Ecora Royalties PLC
- Company type: Public
- Traded as: LSE: ECOR TSX: ECOR
- Industry: Finance
- Founded: 1967; 59 years ago
- Headquarters: London, UK
- Key people: Andrew Webb, Chairman Marc Bishop Lafleche, CEO
- Revenue: £59.6 million (2024
- Operating income: £39.5 million (2024)
- Net income: £(9.8) million (2024)
- Website: www.ecoraroyalties.com

= Ecora Royalties =

Royalty company

Ecora Royalties PLC is a royalty and streaming company providing capital to the mining sector. Its activities are primarily in Australia, North and South America, and Europe.

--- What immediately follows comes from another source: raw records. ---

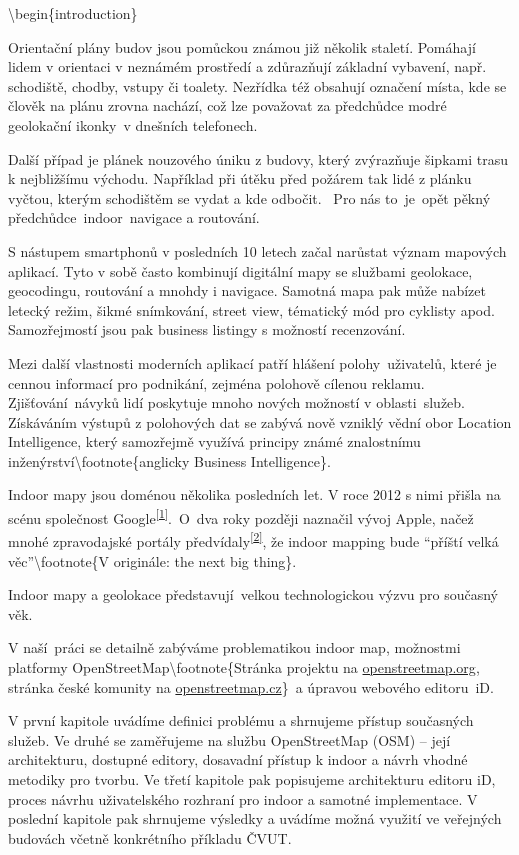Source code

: \textbackslash{}begin\{introduction\}

Orientační plány budov jsou pomůckou známou již několik staletí. Pomáhají lidem v orientaci v neznámém prostředí a zdůrazňují základní vybavení, např. schodiště, chodby, vstupy či toalety. Nezřídka též obsahují označení místa, kde se člověk na plánu zrovna nachází, což lze považovat za předchůdce modré geolokační ikonky~v dnešních telefonech.

Další případ je plánek nouzového úniku z budovy, který zvýrazňuje šipkami trasu k nejbližšímu východu. Například při útěku před požárem tak lidé z plánku vyčtou, kterým schodištěm se vydat a kde odbočit. ~Pro nás to~je~opět pěkný předchůdce~indoor~navigace a routování.

S nástupem smartphonů v posledních 10 letech začal narůstat význam mapových aplikací. Tyto v sobě často kombinují digitální mapy se službami geolokace, geocodingu, routování a mnohdy i navigace. Samotná mapa pak může nabízet letecký režim, šikmé snímkování, street view, tématický mód pro cyklisty apod. Samozřejmostí jsou pak business listingy s možností recenzování.

Mezi další vlastnosti moderních aplikací patří hlášení polohy~uživatelů, které je cennou informací pro podnikání, zejména polohově cílenou reklamu. Zjišťování~návyků lidí poskytuje mnoho nových možností v oblasti~služeb. Získáváním výstupů z polohových dat se zabývá nově vzniklý vědní obor Location Intelligence, který samozřejmě využívá principy známé znalostnímu inženýrství\textbackslash{}footnote\{anglicky Business Intelligence\}.

Indoor mapy jsou doménou několika posledních let. V roce 2012 s nimi přišla na scénu společnost Google\textsuperscript{\href{}{{[}1{]}}}.~O~dva roky později naznačil vývoj Apple, načež mnohé zpravodajské portály předvídaly\textsuperscript{\href{}{{[}2{]}}}, že indoor mapping bude ``příští velká věc''\textbackslash{}footnote\{V originále: the next big thing\}.

Indoor mapy a geolokace představují~velkou technologickou výzvu pro současný věk.

V naší~práci se detailně zabýváme problematikou indoor map, možnostmi platformy OpenStreetMap\textbackslash{}footnote\{Stránka projektu na \href{}{openstreetmap.org}, stránka české komunity na \href{}{openstreetmap.cz}\}~a úpravou webového editoru~iD.

V první kapitole uvádíme definici problému a shrnujeme přístup současných služeb. Ve druhé se zaměřujeme na službu OpenStreetMap (OSM) -- její architekturu, dostupné editory, dosavadní přístup k indoor a návrh vhodné metodiky pro tvorbu. Ve třetí kapitole pak popisujeme architekturu editoru iD, proces návrhu uživatelského rozhraní pro indoor a samotné implementace. V poslední kapitole pak shrnujeme výsledky a uvádíme možná využití ve veřejných budovách včetně konkrétního příkladu ČVUT.

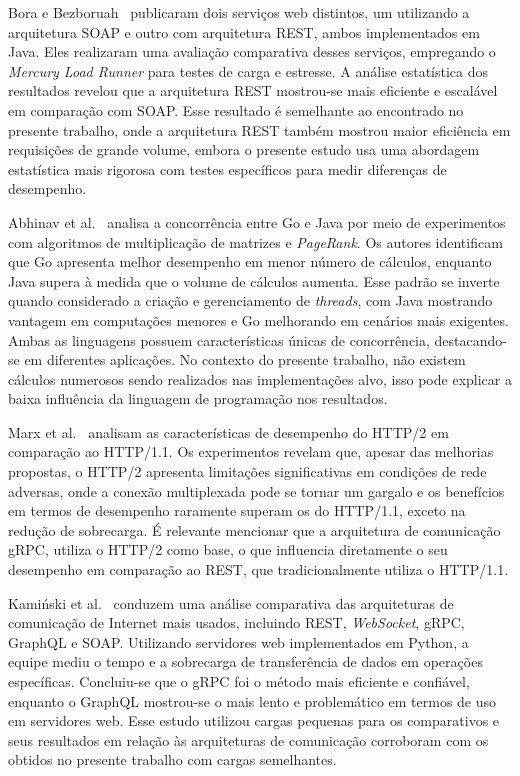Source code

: Bora e Bezboruah~\cite{restSoap} publicaram dois serviços web distintos, um utilizando a arquitetura SOAP e outro com arquitetura REST, ambos implementados em Java. Eles realizaram uma avaliação comparativa desses serviços, empregando o {\em Mercury Load Runner} para testes de carga e estresse. A análise estatística dos resultados revelou que a arquitetura REST mostrou-se mais eficiente e escalável em comparação com SOAP. Esse resultado é semelhante ao encontrado no presente trabalho, onde a arquitetura REST também mostrou maior eficiência em requisições de grande volume, embora o presente estudo usa uma abordagem estatística mais rigorosa com testes específicos para medir diferenças de desempenho.

Abhinav et al.~\cite{javaVsGo} analisa a concorrência entre Go e Java por meio de experimentos com algoritmos de multiplicação de matrizes e {\em PageRank}. Os autores identificam que Go apresenta melhor desempenho em menor número de cálculos, enquanto Java supera à medida que o volume de cálculos aumenta. Esse padrão se inverte quando considerado a criação e gerenciamento de {\em threads}, com Java mostrando vantagem em computações menores e Go melhorando em cenários mais exigentes. Ambas as linguagens possuem características únicas de concorrência, destacando-se em diferentes aplicações.
{No contexto do presente trabalho, não existem cálculos numerosos sendo realizados nas implementações alvo, isso pode explicar a baixa influência da linguagem de programação nos resultados. }

Marx et al.~\cite{htt1Vshttp2} analisam as características de desempenho do HTTP/2 em comparação ao HTTP/1.1.  
Os experimentos revelam que, apesar das melhorias propostas, o HTTP/2 apresenta limitações significativas em condições de rede adversas, onde a conexão multiplexada pode se tornar um gargalo e os benefícios em termos de desempenho raramente superam os do HTTP/1.1, exceto na redução de sobrecarga. {É relevante mencionar que a arquitetura de comunicação gRPC, utiliza o HTTP/2 como base, o que influencia diretamente o seu desempenho em comparação ao REST, que tradicionalmente utiliza o HTTP/1.1.}

Kamiński et al.~\cite{kaminski2023comparative} conduzem uma análise comparativa das arquiteturas de comunicação de Internet mais usados, incluindo REST, \textit{WebSocket}, gRPC, GraphQL e SOAP. Utilizando servidores web implementados em Python, a equipe mediu o tempo e a sobrecarga de transferência de dados em operações específicas. Concluiu-se que o gRPC foi o método mais eficiente e confiável, enquanto o GraphQL mostrou-se o mais lento e problemático em termos de uso em servidores web.
{Esse estudo utilizou cargas pequenas para os comparativos e seus resultados em relação às arquiteturas de comunicação corroboram com os obtidos no presente trabalho com cargas semelhantes.}

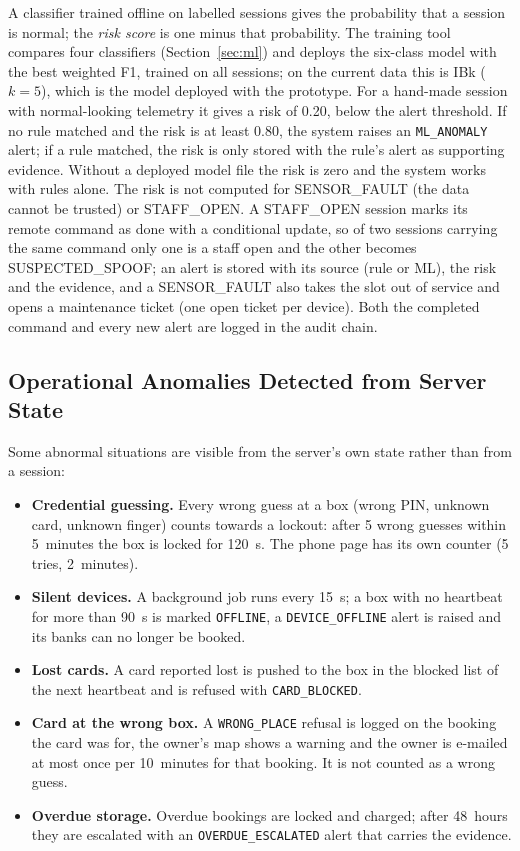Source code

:\documentclass[conference, onecolumn]{IEEEtran}
\begin{document}
A classifier trained offline on labelled sessions gives the probability that a session is normal; the \emph{risk
score} is one minus that probability. The training tool compares four classifiers (Section~\ref{sec:ml}) and deploys
the six-class model with the best weighted F1, trained on all sessions; on the current data this is IBk ($k=5$),
which is the model deployed with the prototype. For a hand-made session with normal-looking telemetry it gives a risk
of 0.20, below the alert threshold.
If no rule matched and the risk is at least 0.80, the system raises an \texttt{ML\_ANOMALY} alert; if a rule matched, the risk is only stored with the rule's alert as supporting evidence.
Without a deployed model file the risk is zero and the system works with rules alone. The risk is not computed for
SENSOR\_FAULT (the data cannot be trusted) or STAFF\_OPEN. A STAFF\_OPEN session marks its remote command as done with a conditional update, so of two sessions
carrying the same command only one is a staff open and the other becomes SUSPECTED\_SPOOF; an
alert is stored with its source (rule or ML), the risk and the evidence, and a SENSOR\_FAULT also takes the slot out of
service and opens a maintenance ticket (one open ticket per device). Both the completed command and every new alert are
logged in the audit chain.

\subsection{Operational Anomalies Detected from Server State}

Some abnormal situations are visible from the server's own state rather than from a session:
\begin{itemize}
  \item \textbf{Credential guessing.} Every wrong guess at a box (wrong PIN, unknown card, unknown finger) counts
        towards a lockout: after 5 wrong guesses within 5~minutes the box is locked for 120~s. The phone page has its own counter
        (5 tries, 2~minutes).
  \item \textbf{Silent devices.} A background job runs every 15~s; a box with no heartbeat for more than 90~s is marked
        \texttt{OFFLINE}, a \texttt{DEVICE\_OFFLINE} alert is raised and its banks can no longer be booked.
  \item \textbf{Lost cards.} A card reported lost is pushed to the box in the blocked list of the next heartbeat and is
        refused with \texttt{CARD\_BLOCKED}.
  \item \textbf{Card at the wrong box.} A \texttt{WRONG\_PLACE} refusal is logged on the booking the card was for, the
        owner's map shows a warning and the owner is e-mailed at most once per 10~minutes for that booking. It is not
        counted as a wrong guess.
  \item \textbf{Overdue storage.} Overdue bookings are locked and charged; after 48~hours they are escalated with an
        \texttt{OVERDUE\_ESCALATED} alert that carries the evidence.
\end{itemize}
\end{document}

The company is listed on the London and Toronto Stock Exchanges.

== History ==
The company was founded as "Diversified Bank Shares Limited" in 1967. It was first listed on the Unlisted Securities Market in 1984 and started to acquire Australian oil, gas and mining assets in 1989. It was first listed on the London Stock Exchange in 1996
and adopted the name Anglo Pacific Group in 1997.

It completed its exit from the thermal coal market with the sale of its royalty income from a mine in Narrabri in Australia in December 2021.

It adopted the name Ecora Resources PLC in October 2022, and Ecora Royalties in January 2026.